Kindergarten teachers would need to return June 14. If strike extends till then, union members will lose some pay.

Striking Neshaminy teachers must return to work by June 15, and they face losing several days' pay if they stay out till then, district officials said Wednesday.

"The main point is, we want school to start," district lawyer Charles Sweet said, as members of the Neshaminy Federation of Teachers picketed outside schools for the third day.

Resuming classes by the state-ordered deadline will provide the district's 7,000 students with the required 180 school days by June 29, Sweet said.

But if the teachers stay out until June 15, they won't have enough time to complete their contracted 188.5 days, school board President Ritchie Webb said.
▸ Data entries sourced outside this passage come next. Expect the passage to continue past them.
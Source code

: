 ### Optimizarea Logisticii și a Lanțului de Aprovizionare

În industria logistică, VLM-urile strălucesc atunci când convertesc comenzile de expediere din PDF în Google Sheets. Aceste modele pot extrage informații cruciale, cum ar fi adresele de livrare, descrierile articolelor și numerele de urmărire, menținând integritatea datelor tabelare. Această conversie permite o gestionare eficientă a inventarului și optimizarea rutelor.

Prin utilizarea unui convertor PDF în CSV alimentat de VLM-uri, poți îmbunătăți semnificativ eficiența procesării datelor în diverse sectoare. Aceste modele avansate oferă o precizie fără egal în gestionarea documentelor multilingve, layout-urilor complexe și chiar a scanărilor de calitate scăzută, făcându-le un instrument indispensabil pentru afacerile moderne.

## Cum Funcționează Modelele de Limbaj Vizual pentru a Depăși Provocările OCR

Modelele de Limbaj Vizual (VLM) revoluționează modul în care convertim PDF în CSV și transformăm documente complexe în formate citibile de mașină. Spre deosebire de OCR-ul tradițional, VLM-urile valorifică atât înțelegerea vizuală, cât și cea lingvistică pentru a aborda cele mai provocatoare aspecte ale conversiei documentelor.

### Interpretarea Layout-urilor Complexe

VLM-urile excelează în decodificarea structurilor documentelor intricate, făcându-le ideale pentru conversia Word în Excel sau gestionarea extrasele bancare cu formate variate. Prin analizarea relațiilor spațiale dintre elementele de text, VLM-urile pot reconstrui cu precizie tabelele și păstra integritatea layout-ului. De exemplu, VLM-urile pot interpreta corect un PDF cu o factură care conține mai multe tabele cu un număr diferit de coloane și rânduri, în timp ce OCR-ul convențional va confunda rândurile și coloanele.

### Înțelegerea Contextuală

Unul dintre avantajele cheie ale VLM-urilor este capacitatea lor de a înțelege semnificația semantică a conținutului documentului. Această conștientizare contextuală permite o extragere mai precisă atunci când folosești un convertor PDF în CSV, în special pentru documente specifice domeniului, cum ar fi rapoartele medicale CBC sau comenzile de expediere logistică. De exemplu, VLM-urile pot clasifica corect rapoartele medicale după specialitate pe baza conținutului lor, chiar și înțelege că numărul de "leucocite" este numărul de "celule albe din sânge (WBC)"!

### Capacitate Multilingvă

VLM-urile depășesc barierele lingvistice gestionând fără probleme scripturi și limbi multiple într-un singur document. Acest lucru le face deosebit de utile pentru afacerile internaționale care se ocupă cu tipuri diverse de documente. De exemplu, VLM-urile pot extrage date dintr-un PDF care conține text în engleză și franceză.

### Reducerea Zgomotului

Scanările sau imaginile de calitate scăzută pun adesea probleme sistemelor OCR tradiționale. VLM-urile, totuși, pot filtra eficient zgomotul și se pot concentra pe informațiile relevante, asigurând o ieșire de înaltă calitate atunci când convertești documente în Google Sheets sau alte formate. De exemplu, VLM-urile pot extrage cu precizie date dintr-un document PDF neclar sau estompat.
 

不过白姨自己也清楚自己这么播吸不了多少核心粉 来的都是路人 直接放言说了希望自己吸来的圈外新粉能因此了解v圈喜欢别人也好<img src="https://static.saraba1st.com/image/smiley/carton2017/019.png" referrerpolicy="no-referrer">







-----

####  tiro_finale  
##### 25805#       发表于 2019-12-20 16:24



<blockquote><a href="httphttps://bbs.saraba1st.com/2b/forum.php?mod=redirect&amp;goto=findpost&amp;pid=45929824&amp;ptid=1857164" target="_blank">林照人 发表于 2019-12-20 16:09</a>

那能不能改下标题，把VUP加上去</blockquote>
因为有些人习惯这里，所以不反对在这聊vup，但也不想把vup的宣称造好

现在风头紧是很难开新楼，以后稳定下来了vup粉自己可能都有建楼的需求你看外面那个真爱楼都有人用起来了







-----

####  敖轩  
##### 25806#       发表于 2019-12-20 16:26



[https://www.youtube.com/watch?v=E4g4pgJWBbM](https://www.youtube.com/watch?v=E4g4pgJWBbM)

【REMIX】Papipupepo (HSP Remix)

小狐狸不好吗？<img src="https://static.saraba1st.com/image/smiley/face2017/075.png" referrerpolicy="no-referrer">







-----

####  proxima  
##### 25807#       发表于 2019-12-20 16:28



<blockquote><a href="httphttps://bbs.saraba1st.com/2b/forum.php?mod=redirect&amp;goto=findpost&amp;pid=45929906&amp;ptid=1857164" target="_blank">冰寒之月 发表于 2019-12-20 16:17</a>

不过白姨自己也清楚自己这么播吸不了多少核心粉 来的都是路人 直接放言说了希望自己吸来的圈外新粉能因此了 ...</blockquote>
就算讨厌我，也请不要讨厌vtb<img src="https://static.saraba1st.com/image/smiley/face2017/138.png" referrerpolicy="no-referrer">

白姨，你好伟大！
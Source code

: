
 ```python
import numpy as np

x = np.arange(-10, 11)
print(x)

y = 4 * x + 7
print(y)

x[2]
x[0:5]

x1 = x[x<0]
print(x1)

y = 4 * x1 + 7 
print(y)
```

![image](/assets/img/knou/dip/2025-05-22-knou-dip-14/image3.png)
"Some will lose as much as four- to five-days' pay, others more," Webb said. "It varies, depending on the position."

Members of the NFT, representing 633 teachers, guidance counselors, librarians and nurses, "went into this knowing some wages were in jeopardy," union Vice President Anne Schmidt said.

They could lose three- to five-days' pay, she said.

The union has been working under an expired contract for nearly four years, in what is the longest current impasse in the state. Members have not gotten a raise since 2008, but have received benefits that the board says it can no longer afford, such as health care without contributions and a $27,500 retirement incentive with full insurance coverage.

Meanwhile, the district pulled its offer, including 1 percent raises this year and the next two years, off the table Tuesday, as it has done each spring since 2009, Sweet said.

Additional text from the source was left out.